(Extracted data entries)

- Opening Delimiter -

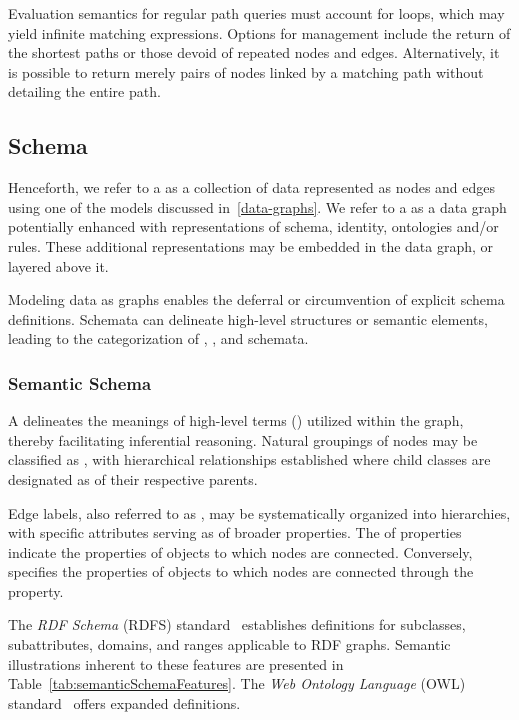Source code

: Evaluation semantics for regular path queries must account for loops, which may yield infinite matching expressions. Options for management include the return of the shortest paths or those devoid of repeated nodes and edges. Alternatively, it is possible to return merely pairs of nodes linked by a matching path without detailing the entire path.

\subsection{Schema}\label{schema-identity-context}
Henceforth, we refer to a  as a collection of data represented as nodes and edges using one of the models discussed in~\ref{data-graphs}. We refer to a  as a data graph potentially enhanced with representations of schema, identity, ontologies and/or rules. These additional representations may be embedded in the data graph, or layered above it.

Modeling data as graphs enables the deferral or circumvention of explicit schema definitions. Schemata can delineate high-level structures or semantic elements, leading to the categorization of , , and  schemata.

\subsubsection{Semantic Schema}\label{schema_semantic}
A  delineates the meanings of high-level terms () utilized within the graph, thereby facilitating inferential reasoning. Natural groupings of nodes may be classified as , with hierarchical relationships established where child classes are designated as  of their respective parents.

Edge labels, also referred to as , may be systematically organized into hierarchies, with specific attributes serving as  of broader properties. The  of properties indicate the properties of objects to which nodes are connected. Conversely,  specifies the properties of objects to which nodes are connected through the property.

The \textit{RDF Schema} (RDFS) standard~\cite{Brickley2014RDFSchema1.1} establishes definitions for subclasses, subattributes, domains, and ranges applicable to RDF graphs. Semantic illustrations inherent to these features are presented in Table~\ref{tab:semanticSchemaFeatures}. The \textit{Web Ontology Language} (OWL) standard~\cite{Hitzler2014OWLPrimer} offers expanded definitions.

- Closing Delimiter -

Give the entries above again exactly, minus their pictures.

Answer box:
Source code

: Evaluation semantics for regular path queries must account for loops, which may yield infinite matching expressions. Options for management include the return of the shortest paths or those devoid of repeated nodes and edges. Alternatively, it is possible to return merely pairs of nodes linked by a matching path without detailing the entire path.

\subsection{Schema}\label{schema-identity-context}
Henceforth, we refer to a  as a collection of data represented as nodes and edges using one of the models discussed in~\ref{data-graphs}. We refer to a  as a data graph potentially enhanced with representations of schema, identity, ontologies and/or rules. These additional representations may be embedded in the data graph, or layered above it.

Modeling data as graphs enables the deferral or circumvention of explicit schema definitions. Schemata can delineate high-level structures or semantic elements, leading to the categorization of , , and  schemata.

\subsubsection{Semantic Schema}\label{schema_semantic}
A  delineates the meanings of high-level terms () utilized within the graph, thereby facilitating inferential reasoning. Natural groupings of nodes may be classified as , with hierarchical relationships established where child classes are designated as  of their respective parents.

Edge labels, also referred to as , may be systematically organized into hierarchies, with specific attributes serving as  of broader properties. The  of properties indicate the properties of objects to which nodes are connected. Conversely,  specifies the properties of objects to which nodes are connected through the property.

The \textit{RDF Schema} (RDFS) standard~\cite{Brickley2014RDFSchema1.1} establishes definitions for subclasses, subattributes, domains, and ranges applicable to RDF graphs. Semantic illustrations inherent to these features are presented in Table~\ref{tab:semanticSchemaFeatures}. The \textit{Web Ontology Language} (OWL) standard~\cite{Hitzler2014OWLPrimer} offers expanded definitions.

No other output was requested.